[Records contained in a dataset]
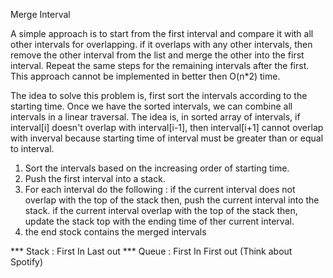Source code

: Merge Interval

A simple approach is to start from the first interval and compare it with all other intervals for overlapping. if it overlaps with any other intervals, then remove the other interval from the list and merge the other into the first interval. Repeat the same steps for the remaining intervals after the first. This approach cannot be implemented in better then O(n*2) time.

The idea to solve this problem is, first sort the intervals according to the starting time. Once we have the sorted intervals, we can combine all intervals in a linear traversal. The idea is, in sorted array of intervals, if interval[i] doesn't overlap with interval[i-1], then interval[i+1] cannot overlap with inverval because starting time of interval must be greater than or equal to interval.

1. Sort the intervals based on the increasing order of starting time.
2. Push the first interval into a stack.
3. For each interval do the following : if the current interval does not overlap with the top of the stack then, push the current interval into the stack.
if the current interval overlap with the top of the stack then, update the stack top with the ending time of ther current interval.
4. the end stock contains the merged intervals


*** Stack : First In Last out
*** Queue : First In First out (Think about Spotify)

* **PROBLEM DETAILS**
In the records above, locate every line with the string "starting" and copy it.

* **RESULT**
The idea to solve this problem is, first sort the intervals according to the starting time. Once we have the sorted intervals, we can combine all intervals in a linear traversal. The idea is, in sorted array of intervals, if interval[i] doesn't overlap with interval[i-1], then interval[i+1] cannot overlap with inverval because starting time of interval must be greater than or equal to interval.
1. Sort the intervals based on the increasing order of starting time.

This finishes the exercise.